American journalist, critic and art curator

Kristine McKenna is an American journalist, critic and art curator best known for her interviews with artists, writers, thinkers, filmmakers and musicians. Many of these have been collected in Book of Changes (2001) and Talk to Her (2004). Among the people she has interviewed and written about most often over the years are Exene Cervenka, Leonard Cohen, David Lynch, Captain Beefheart, Brian Eno and Dan Hicks.

== Career ==
McKenna wrote for the Los Angeles Times from 1977 through 1998 and was one of the first mainstream journalists chronicling the early L.A. punk rock scene. She was Music Editor for influential avant-garde arts publication Wet and West Coast Editor of NME. Her profiles and criticism have appeared in Artforum, The New York Times, ARTnews, Vanity Fair, The Washington Post, Rolling Stone and many other publications.
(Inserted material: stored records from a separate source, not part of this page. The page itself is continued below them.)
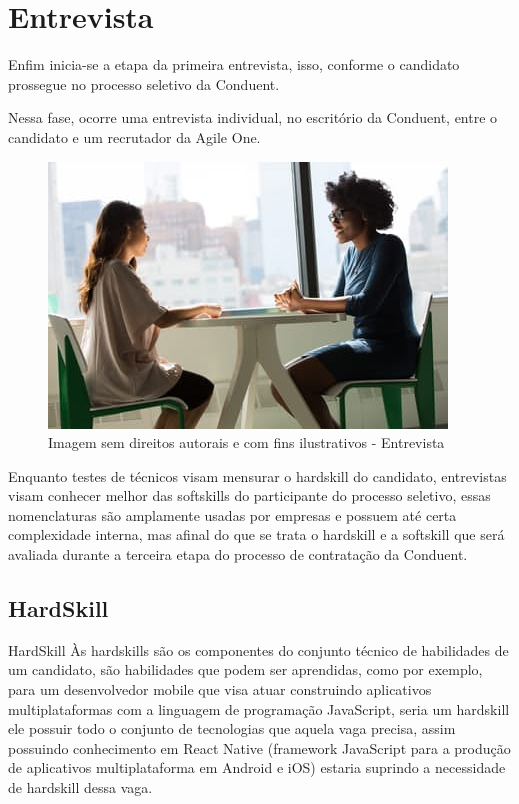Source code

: \documentclass[12pt]{article}
\begin{document}
\section{Entrevista}
Enfim inicia-se a etapa da primeira entrevista, isso, conforme o candidato prossegue no processo seletivo da Conduent. 

Nessa fase, ocorre uma entrevista individual, no escritório da Conduent, entre o candidato e um recrutador da Agile One.

\begin{figure}[h]
	\centering
	\includegraphics[scale=0.7]{build/images/interview.jpeg}
	\caption{Imagem sem direitos autorais e com fins ilustrativos - Entrevista}
	\label{fig:mesh1}
\end{figure}
Enquanto testes de técnicos visam mensurar o hardskill do candidato, entrevistas visam conhecer melhor das softskills do participante do processo seletivo, essas nomenclaturas são amplamente usadas por empresas e possuem até certa complexidade interna, mas afinal do que se trata o hardskill e a softskill que será avaliada durante a terceira etapa do processo de contratação da Conduent.

\subsection{HardSkill}
HardSkill
Às hardskills são os componentes do conjunto técnico de habilidades de um candidato, são habilidades que podem ser aprendidas, como por exemplo, para um desenvolvedor mobile que visa atuar construindo aplicativos multiplataformas com a linguagem de programação JavaScript, seria um hardskill ele possuir todo o conjunto de tecnologias que aquela vaga precisa, assim possuindo conhecimento em React Native (framework JavaScript para a produção de aplicativos multiplataforma em Android e iOS) estaria suprindo a necessidade de hardskill dessa vaga. 
\end{document}
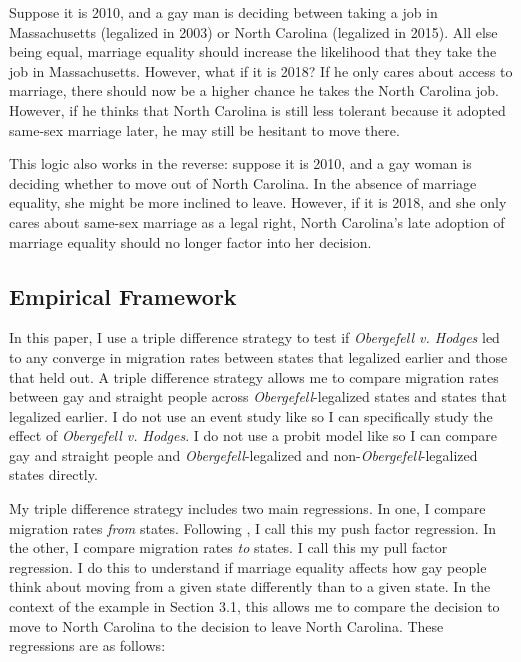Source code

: \documentclass[12pt,letterpaper]{article}
\begin{document}
Suppose it is 2010, and a gay man is deciding between taking a job in Massachusetts (legalized in 2003) or North Carolina (legalized in 2015). All else being equal, marriage equality should increase the likelihood that they take the job in Massachusetts. However, what if it is 2018? If he only cares about access to marriage, there should now be a higher chance he takes the North Carolina job. However, if he thinks that North Carolina is still less tolerant because it adopted same-sex marriage later, he may still be hesitant to move there.

This logic also works in the reverse: suppose it is 2010, and a gay woman is deciding whether to move out of North Carolina. In the absence of marriage equality, she might be more inclined to leave. However, if it is 2018, and she only cares about same-sex marriage as a legal right, North Carolina’s late adoption of marriage equality should no longer factor into her decision. 


\subsection{Empirical Framework}

In this paper, I use a triple difference strategy to test if \textit{Obergefell v. Hodges} led to any converge in migration rates between states that legalized earlier and those that held out. A triple difference strategy allows me to compare migration rates between gay and straight people across \textit{Obergefell}-legalized states and states that legalized earlier. I do not use an event study like \citet{1} so I can specifically study the effect of \textit{Obergefell v. Hodges}. I do not use a probit model like \citet{12} so I can compare gay and straight people and \textit{Obergefell}-legalized and non-\textit{Obergefell}-legalized states directly.

My triple difference strategy includes two main regressions. In one, I compare migration rates \textit{from} states. Following \citet{12}, I call this my push factor regression. In the other, I compare migration rates \textit{to} states. I call this my pull factor regression. I do this to understand if marriage equality affects how gay people think about moving from a given state differently than to a given state. In the context of the example in Section 3.1, this allows me to compare the decision to move to North Carolina to the decision to leave North Carolina. These regressions are as follows:
\end{document}

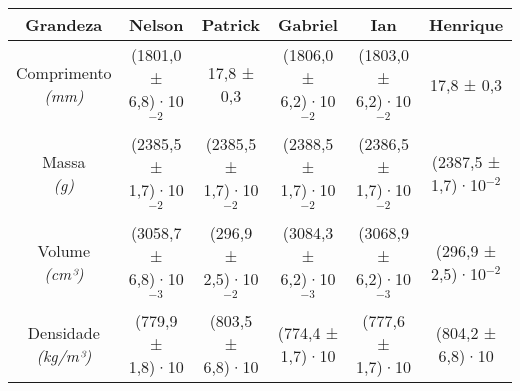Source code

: \documentclass{article}
\begin{document}
\begin{table}[h!]
\centering
\begin{tabular}{c c c c c c }
\toprule
Grandeza & Nelson & Patrick & Gabriel & Ian & Henrique\\
\midrule
\shortstack{Comprimento\\\textit{(mm)}} & (1801,0 ± 6,8)·10$^{-2}$ & 17,8 ± 0,3 & (1806,0 ± 6,2)·10$^{-2}$ & (1803,0 ± 6,2)·10$^{-2}$ & 17,8 ± 0,3\\[4pt]
\shortstack{Massa\\\textit{(g)}} & (2385,5 ± 1,7)·10$^{-2}$ & (2385,5 ± 1,7)·10$^{-2}$ & (2388,5 ± 1,7)·10$^{-2}$ & (2386,5 ± 1,7)·10$^{-2}$ & (2387,5 ± 1,7)·10$^{-2}$\\[4pt]
\shortstack{Volume\\\textit{(cm³)}} & (3058,7 ± 6,8)·10$^{-3}$ & (296,9 ± 2,5)·10$^{-2}$ & (3084,3 ± 6,2)·10$^{-3}$ & (3068,9 ± 6,2)·10$^{-3}$ & (296,9 ± 2,5)·10$^{-2}$\\[4pt]
\shortstack{Densidade\\\textit{(kg/m³)}} & (779,9 ± 1,8)·10 & (803,5 ± 6,8)·10 & (774,4 ± 1,7)·10 & (777,6 ± 1,7)·10 & (804,2 ± 6,8)·10\\[4pt]
\bottomrule
\end{tabular}
\end{table}
\end{document}
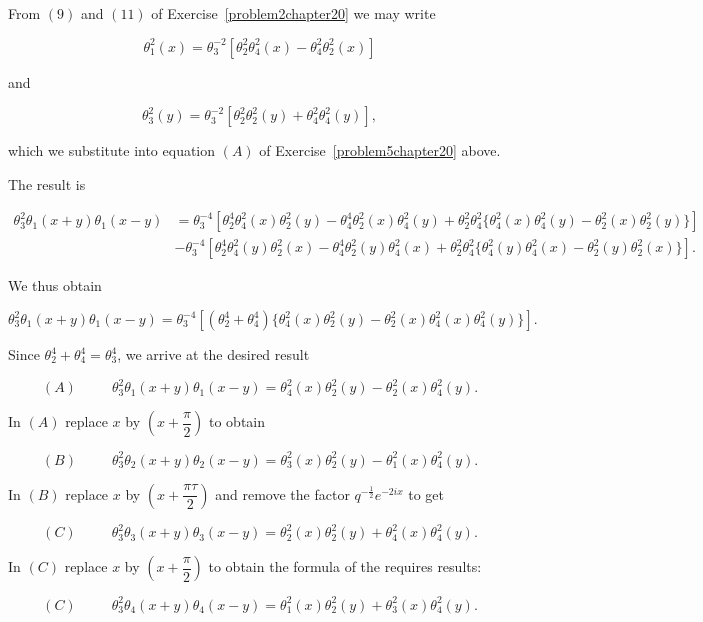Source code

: \begin{solution}
From $(9)$ and $(11)$ of Exercise~\ref{problem2chapter20} we may write

$$\theta_1^2(x) = \theta_3^{-2} [\theta_2^2 \theta_4^2(x) - \theta_4^2 \theta_2^2(x)]$$

and

$$\theta_3^2(y) = \theta_3^{-2} [\theta_2^2 \theta_2^2(y) + \theta_4^2 \theta_4^2(y)],$$

which we substitute into equation $(A)$ of Exercise~\ref{problem5chapter20} above.

The result is

$$\begin{array}{ll}
\theta_3^2 \theta_1(x+y) \theta_1(x-y) &= \theta_3^{-4} [\theta_2^4 \theta_4^2(x) \theta_2^2(y) - \theta_4^4 \theta_2^2 (x) \theta_4^2(y) + \theta_2^2 \theta_4^2 \{  \theta_4^2(x) \theta_4^2(y) - \theta_2^2 (x) \theta_2^2(y) \} ] \\
&- \theta_3^{-4} [\theta_2^4 \theta_4^2(y) \theta_2^2(x) -\theta_4^4 \theta_2^2(y) \theta_4^2(x) + \theta_2^2\theta_4^2\{\theta_4^2(y) \theta_4^2(x) - \theta_2^2(y) \theta_2^2(x) \} ]. 
\end{array}$$

We thus obtain

$$\theta_3^2 \theta_1(x+y) \theta_1(x-y) = \theta_3^{-4} [(\theta_2^4+\theta_4^4) \{ \theta_4^2(x) \theta_2^2(y) - \theta_2^2(x) \theta_4^2(x) \theta_4^2(y) \} ].$$

Since $\theta_2^4 + \theta_4^4 = \theta_3^4$, we arrive at the desired result

$$(A) \hspace{30pt} \theta_3^2\theta_1(x+y) \theta_1(x-y) = \theta_4^2(x) \theta_2^2(y) - \theta_2^2(x) \theta_4^2(y).$$

In $(A)$ replace $x$ by $\left( x + \dfrac{\pi}{2} \right)$ to obtain

$$(B) \hspace{30pt} \theta_3^2 \theta_2(x+y) \theta_2(x-y) = \theta_3^2(x) \theta_2^2(y) -\theta_1^2(x) \theta_4^2(y).$$

In $(B)$ replace $x$ by $\left( x + \dfrac{\pi \tau}{2} \right)$ and remove the factor $q^{-\frac{1}{2}} e^{-2ix}$ to get

$$(C) \hspace{30pt} \theta_3^2 \theta_3(x+y) \theta_3(x-y) = \theta_2^2(x) \theta_2^2(y) + \theta_4^2(x) \theta_4^2(y).$$

In $(C)$ replace $x$ by $\left( x + \dfrac{\pi}{2} \right)$ to obtain the formula of the requires results:

$$(C) \hspace{30pt} \theta_3^2 \theta_4(x+y) \theta_4(x-y) = \theta_1^2(x) \theta_2^2(y) + \theta_3^2(x) \theta_4^2(y).$$
\end{solution}
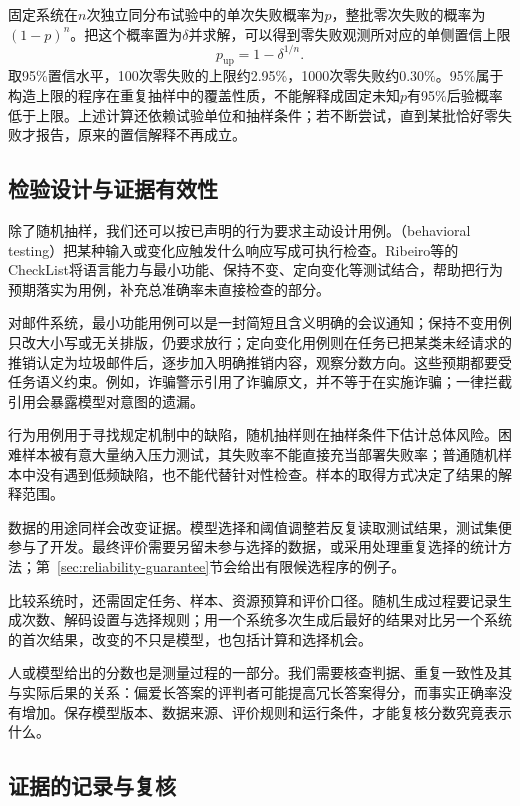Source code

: \begin{example}[零次失败的含义]
\label{ex:trust-zero-failures}
固定系统在$n$次独立同分布试验中的单次失败概率为$p$，整批零次失败的概率为$(1-p)^n$。把这个概率置为$\delta$并求解，可以得到零失败观测所对应的单侧置信上限
\[
 p_{\mathrm{up}}=1-\delta^{1/n}.
\]
取95\%置信水平，100次零失败的上限约2.95\%，1000次零失败约0.30\%。95\%属于构造上限的程序在重复抽样中的覆盖性质，不能解释成固定未知$p$有95\%后验概率低于上限。上述计算还依赖试验单位和抽样条件；若不断尝试，直到某批恰好零失败才报告，原来的置信解释不再成立。
\end{example}

\subsection{检验设计与证据有效性}

除了随机抽样，我们还可以按已声明的行为要求主动设计用例。（behavioral testing）把某种输入或变化应触发什么响应写成可执行检查。Ribeiro等的CheckList将语言能力与最小功能、保持不变、定向变化等测试结合，帮助把行为预期落实为用例，补充总准确率未直接检查的部分。

对邮件系统，最小功能用例可以是一封简短且含义明确的会议通知；保持不变用例只改大小写或无关排版，仍要求放行；定向变化用例则在任务已把某类未经请求的推销认定为垃圾邮件后，逐步加入明确推销内容，观察分数方向。这些预期都要受任务语义约束。例如，诈骗警示引用了诈骗原文，并不等于在实施诈骗；一律拦截引用会暴露模型对意图的遗漏。

行为用例用于寻找规定机制中的缺陷，随机抽样则在抽样条件下估计总体风险。困难样本被有意大量纳入压力测试，其失败率不能直接充当部署失败率；普通随机样本中没有遇到低频缺陷，也不能代替针对性检查。样本的取得方式决定了结果的解释范围。

数据的用途同样会改变证据。模型选择和阈值调整若反复读取测试结果，测试集便参与了开发。最终评价需要另留未参与选择的数据，或采用处理重复选择的统计方法；第~\ref{sec:reliability-guarantee}节会给出有限候选程序的例子。

比较系统时，还需固定任务、样本、资源预算和评价口径。随机生成过程要记录生成次数、解码设置与选择规则；用一个系统多次生成后最好的结果对比另一个系统的首次结果，改变的不只是模型，也包括计算和选择机会。

人或模型给出的分数也是测量过程的一部分。我们需要核查判据、重复一致性及其与实际后果的关系：偏爱长答案的评判者可能提高冗长答案得分，而事实正确率没有增加。保存模型版本、数据来源、评价规则和运行条件，才能复核分数究竟表示什么。

\subsection{证据的记录与复核}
She was awarded a National Endowment for the Arts Administration grant (1976) and a Critics Fellowship from the National Gallery of Art (1991). She has contributed to many programs by radio artist Joe Frank.

McKenna co-curated the 1998 exhibition Forming: the Early Days of L.A. Punk, for Track 16 Gallery in Santa Monica. She was co-curator of Semina Culture: Wallace Berman & his Circle, a traveling group exhibition that opened at the Santa Monica Museum of Art in 2005. She is producer and co-writer of The Cool School, a documentary about L.A.'s first avant-garde gallery, and her book, The Ferus Gallery: A Place to Begin, was published by Steidl in 2009.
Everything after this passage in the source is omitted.